[YOUR OBJECTIVE] The lines to copy are those in the records below that hold the word "viesteille".

+ + + +

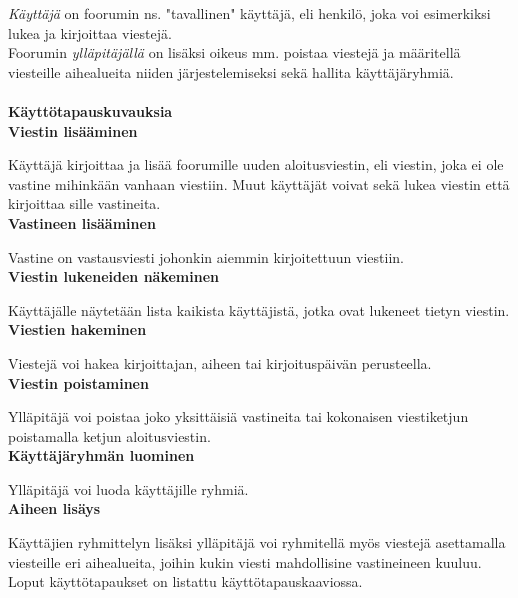 \documentclass[12pt,a4paper,leqno]{report}
\begin{document}
\emph{Käyttäjä} on foorumin ns. "tavallinen"  käyttäjä, eli henkilö, joka voi esimerkiksi lukea ja kirjoittaa viestejä.\\

Foorumin \emph{ylläpitäjällä} on lisäksi oikeus mm. poistaa viestejä ja määritellä viesteille aihealueita niiden järjestelemiseksi sekä hallita käyttäjäryhmiä.\\ \\

\Large\textbf{Käyttötapauskuvauksia}\normalsize\\

\textbf{Viestin lisääminen}

\noindent Käyttäjä kirjoittaa ja lisää foorumille uuden aloitusviestin, eli viestin, joka ei ole vastine mihinkään vanhaan viestiin. Muut käyttäjät voivat sekä lukea viestin että kirjoittaa sille vastineita.\\

\textbf{Vastineen lisääminen}

\noindent Vastine on vastausviesti johonkin aiemmin kirjoitettuun viestiin.\\

\textbf{Viestin lukeneiden näkeminen}

\noindent Käyttäjälle näytetään lista kaikista käyttäjistä, jotka ovat lukeneet tietyn viestin.\\

\textbf{Viestien hakeminen}

\noindent Viestejä voi hakea kirjoittajan, aiheen tai kirjoituspäivän perusteella.\\

\textbf{Viestin poistaminen}

\noindent Ylläpitäjä voi poistaa joko yksittäisiä vastineita tai kokonaisen viestiketjun poistamalla ketjun aloitusviestin.\\

\textbf{Käyttäjäryhmän luominen}

\noindent Ylläpitäjä voi luoda käyttäjille ryhmiä.\\

\textbf{Aiheen lisäys}

\noindent Käyttäjien ryhmittelyn lisäksi ylläpitäjä voi ryhmitellä myös viestejä asettamalla viesteille eri aihealueita, joihin kukin viesti mahdollisine vastineineen kuuluu.\\

\noindent Loput käyttötapaukset on listattu käyttötapauskaaviossa.
\end{document}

+ + + +

[RESPONSE BELOW]
Foorumin \emph{ylläpitäjällä} on lisäksi oikeus mm. poistaa viestejä ja määritellä viesteille aihealueita niiden järjestelemiseksi sekä hallita käyttäjäryhmiä.\\ \\
\noindent Käyttäjien ryhmittelyn lisäksi ylläpitäjä voi ryhmitellä myös viestejä asettamalla viesteille eri aihealueita, joihin kukin viesti mahdollisine vastineineen kuuluu.\\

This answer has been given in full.